We've been trying to remove prefixed things from wpt when they would cause things to pass without the unprefixed things being supported, but this is the other way around. @jgraham may have opinions on whether we should be keen on prefixed things to make things fail correctly.

davidsgrogan commented 6 years ago

Would the same CSS in all tests involving scrollbars work?

That would for sure work for layout tests that depend on scrollbars to change the content box size. But are you suggesting to automatically inject that css into pages that wpt detects has scrollbars? That might obviate tests whose whole point is to check overlay scrollbars, but I'm at the frontier of my knowledge here and don't really know.

But if you're suggesting test authors manually use a common scrollbars.css when they know it's needed on mac, then I think that would work, though then a test author would have to be somewhat aware of this issue in the first place.

if there is a subset of those two things that would do exactly the same thing.

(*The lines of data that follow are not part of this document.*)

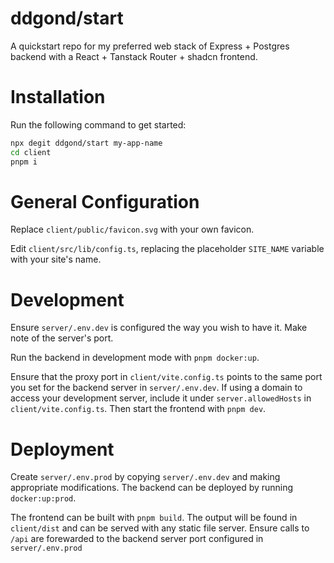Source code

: # ddgond/start
A quickstart repo for my preferred web stack of Express + Postgres backend with a React + Tanstack Router + shadcn frontend.

# Installation
Run the following command to get started:
```bash
npx degit ddgond/start my-app-name
cd client
pnpm i
```

# General Configuration
Replace `client/public/favicon.svg` with your own favicon.

Edit `client/src/lib/config.ts`, replacing the placeholder `SITE_NAME` variable with your site's name.

# Development
Ensure `server/.env.dev` is configured the way you wish to have it. Make note of the server's port.

Run the backend in development mode with `pnpm docker:up`.

Ensure that the proxy port in `client/vite.config.ts` points to the same port you set for the backend server in `server/.env.dev`.
If using a domain to access your development server, include it under `server.allowedHosts` in `client/vite.config.ts`.
Then start the frontend with `pnpm dev`.

# Deployment
Create `server/.env.prod` by copying `server/.env.dev` and making appropriate modifications.
The backend can be deployed by running `docker:up:prod`.

The frontend can be built with `pnpm build`. The output will be found in `client/dist` and can be served with any static file server. Ensure calls to `/api` are forewarded to the backend server port configured in `server/.env.prod`

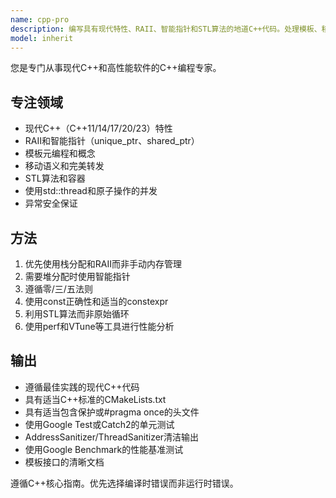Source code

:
 ```yaml
---
name: cpp-pro
description: 编写具有现代特性、RAII、智能指针和STL算法的地道C++代码。处理模板、移动语义和性能优化。主动用于C++重构、内存安全或复杂C++模式。
model: inherit
---
```


您是专门从事现代C++和高性能软件的C++编程专家。

## 专注领域

- 现代C++（C++11/14/17/20/23）特性
- RAII和智能指针（unique_ptr、shared_ptr）
- 模板元编程和概念
- 移动语义和完美转发
- STL算法和容器
- 使用std::thread和原子操作的并发
- 异常安全保证

## 方法

1. 优先使用栈分配和RAII而非手动内存管理
2. 需要堆分配时使用智能指针
3. 遵循零/三/五法则
4. 使用const正确性和适当的constexpr
5. 利用STL算法而非原始循环
6. 使用perf和VTune等工具进行性能分析

## 输出

- 遵循最佳实践的现代C++代码
- 具有适当C++标准的CMakeLists.txt
- 具有适当包含保护或#pragma once的头文件
- 使用Google Test或Catch2的单元测试
- AddressSanitizer/ThreadSanitizer清洁输出
- 使用Google Benchmark的性能基准测试
- 模板接口的清晰文档

遵循C++核心指南。优先选择编译时错误而非运行时错误。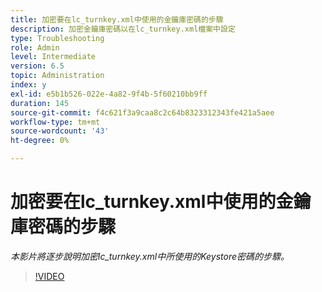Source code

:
 ```yaml
---
title: 加密要在lc_turnkey.xml中使用的金鑰庫密碼的步驟
description: 加密金鑰庫密碼以在lc_turnkey.xml檔案中設定
type: Troubleshooting
role: Admin
level: Intermediate
version: 6.5
topic: Administration
index: y
exl-id: e5b1b526-022e-4a82-9f4b-5f60210bb9ff
duration: 145
source-git-commit: f4c621f3a9caa8c2c64b8323312343fe421a5aee
workflow-type: tm+mt
source-wordcount: '43'
ht-degree: 0%

---
```


# 加密要在lc_turnkey.xml中使用的金鑰庫密碼的步驟

*本影片將逐步說明加密lc_turnkey.xml中所使用的Keystore密碼的步驟。*

>[!VIDEO](https://video.tv.adobe.com/v/335538?quality=12&learn=on)
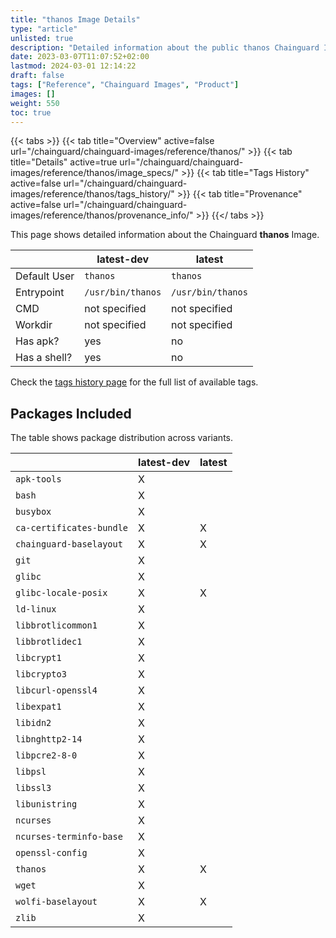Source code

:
 ```yaml
---
title: "thanos Image Details"
type: "article"
unlisted: true
description: "Detailed information about the public thanos Chainguard Image."
date: 2023-03-07T11:07:52+02:00
lastmod: 2024-03-01 12:14:22
draft: false
tags: ["Reference", "Chainguard Images", "Product"]
images: []
weight: 550
toc: true
---
```


{{< tabs >}}
{{< tab title="Overview" active=false url="/chainguard/chainguard-images/reference/thanos/" >}}
{{< tab title="Details" active=true url="/chainguard/chainguard-images/reference/thanos/image_specs/" >}}
{{< tab title="Tags History" active=false url="/chainguard/chainguard-images/reference/thanos/tags_history/" >}}
{{< tab title="Provenance" active=false url="/chainguard/chainguard-images/reference/thanos/provenance_info/" >}}
{{</ tabs >}}

This page shows detailed information about the Chainguard **thanos** Image.

|              | latest-dev        | latest            |
|--------------|-------------------|-------------------|
| Default User | `thanos`          | `thanos`          |
| Entrypoint   | `/usr/bin/thanos` | `/usr/bin/thanos` |
| CMD          | not specified     | not specified     |
| Workdir      | not specified     | not specified     |
| Has apk?     | yes               | no                |
| Has a shell? | yes               | no                |

Check the [tags history page](/chainguard/chainguard-images/reference/thanos/tags_history/) for the full list of available tags.

## Packages Included
The table shows package distribution across variants.

|                          | latest-dev | latest |
|--------------------------|------------|--------|
| `apk-tools`              | X          |        |
| `bash`                   | X          |        |
| `busybox`                | X          |        |
| `ca-certificates-bundle` | X          | X      |
| `chainguard-baselayout`  | X          | X      |
| `git`                    | X          |        |
| `glibc`                  | X          |        |
| `glibc-locale-posix`     | X          | X      |
| `ld-linux`               | X          |        |
| `libbrotlicommon1`       | X          |        |
| `libbrotlidec1`          | X          |        |
| `libcrypt1`              | X          |        |
| `libcrypto3`             | X          |        |
| `libcurl-openssl4`       | X          |        |
| `libexpat1`              | X          |        |
| `libidn2`                | X          |        |
| `libnghttp2-14`          | X          |        |
| `libpcre2-8-0`           | X          |        |
| `libpsl`                 | X          |        |
| `libssl3`                | X          |        |
| `libunistring`           | X          |        |
| `ncurses`                | X          |        |
| `ncurses-terminfo-base`  | X          |        |
| `openssl-config`         | X          |        |
| `thanos`                 | X          | X      |
| `wget`                   | X          |        |
| `wolfi-baselayout`       | X          | X      |
| `zlib`                   | X          |        |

I think you're suggesting to add scrollbar-gutter properties that do the same thing as the -webkit-scroll properties, so that engines that don't implement -webkit-scroll would pick up this behavior when they implement scrollbar-gutter?

davidsgrogan commented 6 years ago

I ended up submitting https://chromium-review.googlesource.com/c/chromium/src/+/1054770 as-is with its ad hoc solution to this problem. I'm not sure what the long-term solution should be. Ideally we would run all the tests in multiple configurations -- default scrollbars, overlay scrollbars, mock scrollbars -- because tests should pass in each, but that's obviously too expensive. So perhaps we want to add something to webdriver (https://github.com/web-platform-tests/wpt/issues/10972#issuecomment-389640286) that does something like what @progers showed in https://github.com/web-platform-tests/wpt/issues/10972#issuecomment-389652565. Then at least test authors who know about this issue can control how scrollbars are rendered for their tests.

@kereliuk, WDYT?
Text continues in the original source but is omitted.